If $f$ is entire on $\mathbb{C}$ and $|f(z)| \leq 100 \log_{e}|z|$ for each $z$ in $|z| \geq 2$ ,
If $f(i) = 2i$ then $f(1) = ?$,
I thought of applying ML inequality , Cauchys integral formula but i could not proceed with these tools in hand , i have read Contour integrations , ML inequality , Cauchy Goursat theorem .If you can cite any simple method for a begineer it would be good.
Actually i thought of using Liouville's theorem but due to the $\geq$ sign in modulus of $z$ i am unable to prove anything !
Thanks!
The proof will closely follow that of Louisville's theorem.
Fix some $z\in \Bbb C$, and let $R>|z|+2$. Thus we have that $B(0;2)\subset B(z; R)$. Furthermore, we have that for all $\zeta \in \partial B(z; R)$, since $|\zeta |>2$, $f(\zeta)\leq 100\log_e|\zeta|$. Since $\log_e $ is an increasing function, it then follows that $f(\zeta)\leq 100\log_e(R+|z|)$.
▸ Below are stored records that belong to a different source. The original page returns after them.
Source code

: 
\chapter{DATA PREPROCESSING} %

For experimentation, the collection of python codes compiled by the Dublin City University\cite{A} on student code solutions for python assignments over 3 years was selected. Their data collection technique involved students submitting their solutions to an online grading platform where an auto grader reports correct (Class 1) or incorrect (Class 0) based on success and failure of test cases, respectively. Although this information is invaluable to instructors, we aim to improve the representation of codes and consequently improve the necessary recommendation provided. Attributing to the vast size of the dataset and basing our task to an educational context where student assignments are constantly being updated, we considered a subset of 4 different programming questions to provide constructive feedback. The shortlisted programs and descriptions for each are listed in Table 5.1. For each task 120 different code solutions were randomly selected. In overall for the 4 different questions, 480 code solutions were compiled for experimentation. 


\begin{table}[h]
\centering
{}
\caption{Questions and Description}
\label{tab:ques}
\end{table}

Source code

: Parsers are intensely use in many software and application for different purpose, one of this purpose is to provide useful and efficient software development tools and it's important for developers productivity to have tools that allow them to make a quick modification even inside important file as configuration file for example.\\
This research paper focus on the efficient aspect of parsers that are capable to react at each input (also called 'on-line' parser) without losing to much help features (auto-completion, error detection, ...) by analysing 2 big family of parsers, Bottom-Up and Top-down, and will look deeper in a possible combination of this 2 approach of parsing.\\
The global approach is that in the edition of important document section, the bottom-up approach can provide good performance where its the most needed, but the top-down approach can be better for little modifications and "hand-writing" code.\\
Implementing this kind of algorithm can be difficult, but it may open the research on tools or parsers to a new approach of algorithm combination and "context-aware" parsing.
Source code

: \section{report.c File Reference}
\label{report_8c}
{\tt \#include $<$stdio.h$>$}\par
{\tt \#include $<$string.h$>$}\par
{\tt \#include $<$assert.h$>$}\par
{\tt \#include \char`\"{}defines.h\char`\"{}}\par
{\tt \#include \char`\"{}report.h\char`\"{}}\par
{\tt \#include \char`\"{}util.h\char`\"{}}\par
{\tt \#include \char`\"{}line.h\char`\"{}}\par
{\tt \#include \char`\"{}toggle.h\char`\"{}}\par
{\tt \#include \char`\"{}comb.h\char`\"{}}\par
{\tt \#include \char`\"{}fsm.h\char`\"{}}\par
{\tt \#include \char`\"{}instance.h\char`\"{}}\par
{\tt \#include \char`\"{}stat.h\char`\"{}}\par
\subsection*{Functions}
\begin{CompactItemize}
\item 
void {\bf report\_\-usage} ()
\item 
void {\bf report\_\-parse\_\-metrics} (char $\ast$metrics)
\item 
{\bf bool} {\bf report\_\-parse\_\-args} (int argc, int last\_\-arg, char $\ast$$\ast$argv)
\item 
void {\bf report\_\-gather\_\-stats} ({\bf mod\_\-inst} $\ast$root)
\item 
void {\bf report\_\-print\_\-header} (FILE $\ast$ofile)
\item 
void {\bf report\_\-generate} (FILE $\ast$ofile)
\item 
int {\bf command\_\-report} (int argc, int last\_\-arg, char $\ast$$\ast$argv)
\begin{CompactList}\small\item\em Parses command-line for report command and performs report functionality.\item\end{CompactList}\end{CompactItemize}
We thus have that \begin{eqnarray} |f'(z)| &&=\Big|\frac{1}{2\pi i}\int_{\partial B(z;R)} \frac{f(\zeta)}{(\zeta - z)^2}d\zeta\Big|\\ &&\leq \frac{1}{2\pi} \int_{\partial B(z;R)} \frac{|f(\zeta)|}{|(\zeta - z)^2|}|d\zeta|\\ &&\leq \frac{1}{2\pi} \int_{\partial B(z;R)} \frac{100\log_e(R+|z|)}{R^2}|d\zeta|\\ &&= 100\frac{\log_e(R+|z|)}{R} \end{eqnarray}
Since for a fixed $z$ this is true for all $R$ large enough, we may take the limit to see that $f'(z)=0$. Since $z$ was arbitrary, $\frac{d}{dz}f$ is identically zero, so $f$ is constant.